# [Description of the task]
Please repeat the entries exactly as they appear and omit any images.

# [Entries provided]

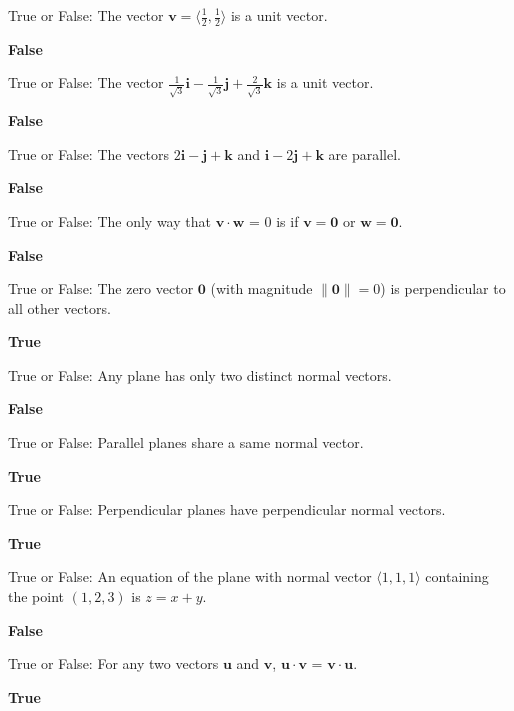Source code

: \documentclass{exam}
\newcommand{\bi}{\mathbf{i}}
\newcommand{\bj}{\mathbf{j}}
\newcommand{\bk}{\mathbf{k}}
\newcommand{\bu}{\mathbf{u}}
\newcommand{\bv}{\mathbf{v}}
\newcommand{\bw}{\mathbf{w}}
\newcommand{\bzero}{\mathbf{0}}
\begin{document}
\begin{questions}
		\question True or False: The vector $\bv=\langle \frac{1}{2}, \frac{1}{2}\rangle$ is a unit vector.
		 \begin{solution}
		 	\textbf{False}
		 \end{solution}
		  
		\question True or False:  The vector $\frac{1}{\sqrt{3}}\bi -\frac{1}{\sqrt{3}}\bj+\frac{2}{\sqrt{3}}\bk$ is a unit vector.
		 \begin{solution}
		 	\textbf{False}
		 \end{solution}
		  
		\question True or False: The vectors $2\bi-\bj+\bk$ and $\bi-2\bj+\bk$ are parallel.
		 \begin{solution}
		 	\textbf{False}
		 \end{solution}
		  
		\question True or False: The only way that $\bv\cdot\bw$ = 0 is if $\bv = \bzero$ or $\bw = \bzero$.
		 \begin{solution}
		 	\textbf{False}
		 \end{solution}
		  
		\question True or False: The zero vector $\bzero$ (with magnitude $\|\bzero\|=0$) is perpendicular to all other vectors.
		 \begin{solution}
		 	\textbf{True}
		 \end{solution}
		  
		\question True or False: Any plane has only two distinct normal vectors.
		 \begin{solution}
		 	\textbf{False}
		 \end{solution}
		  
		\question True or False: Parallel planes share a same normal vector.
		 \begin{solution}
		 	\textbf{True}
		 \end{solution}
		  
		\question True or False: Perpendicular planes have perpendicular normal vectors.
		 \begin{solution}
		 	\textbf{True}
		 \end{solution}
		  
		\question True or False: An equation of the plane with normal vector $\langle 1,1,1\rangle$ containing the point $(1, 2, 3)$ is $z = x + y$.
		 \begin{solution}
		 	\textbf{False}
		 \end{solution}
		  
		\question True or False: For any two vectors $\bu$ and $\bv$, $\bu\cdot\bv$ = $\bv\cdot\bu$.
		 \begin{solution}
		 	\textbf{True}
		 \end{solution}
		

\end{questions}
\end{document}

# [Task solution]
Source code

: \documentclass{exam}
\newcommand{\bi}{\mathbf{i}}
\newcommand{\bj}{\mathbf{j}}
\newcommand{\bk}{\mathbf{k}}
\newcommand{\bu}{\mathbf{u}}
\newcommand{\bv}{\mathbf{v}}
\newcommand{\bw}{\mathbf{w}}
\newcommand{\bzero}{\mathbf{0}}
\begin{document}
\begin{questions}
		\question True or False: The vector $\bv=\langle \frac{1}{2}, \frac{1}{2}\rangle$ is a unit vector.
		 \begin{solution}
		 	\textbf{False}
		 \end{solution}
		  
		\question True or False:  The vector $\frac{1}{\sqrt{3}}\bi -\frac{1}{\sqrt{3}}\bj+\frac{2}{\sqrt{3}}\bk$ is a unit vector.
		 \begin{solution}
		 	\textbf{False}
		 \end{solution}
		  
		\question True or False: The vectors $2\bi-\bj+\bk$ and $\bi-2\bj+\bk$ are parallel.
		 \begin{solution}
		 	\textbf{False}
		 \end{solution}
		  
		\question True or False: The only way that $\bv\cdot\bw$ = 0 is if $\bv = \bzero$ or $\bw = \bzero$.
		 \begin{solution}
		 	\textbf{False}
		 \end{solution}
		  
		\question True or False: The zero vector $\bzero$ (with magnitude $\|\bzero\|=0$) is perpendicular to all other vectors.
		 \begin{solution}
		 	\textbf{True}
		 \end{solution}
		  
		\question True or False: Any plane has only two distinct normal vectors.
		 \begin{solution}
		 	\textbf{False}
		 \end{solution}
		  
		\question True or False: Parallel planes share a same normal vector.
		 \begin{solution}
		 	\textbf{True}
		 \end{solution}
		  
		\question True or False: Perpendicular planes have perpendicular normal vectors.
		 \begin{solution}
		 	\textbf{True}
		 \end{solution}
		  
		\question True or False: An equation of the plane with normal vector $\langle 1,1,1\rangle$ containing the point $(1, 2, 3)$ is $z = x + y$.
		 \begin{solution}
		 	\textbf{False}
		 \end{solution}
		  
		\question True or False: For any two vectors $\bu$ and $\bv$, $\bu\cdot\bv$ = $\bv\cdot\bu$.
		 \begin{solution}
		 	\textbf{True}
		 \end{solution}
		

\end{questions}
\end{document}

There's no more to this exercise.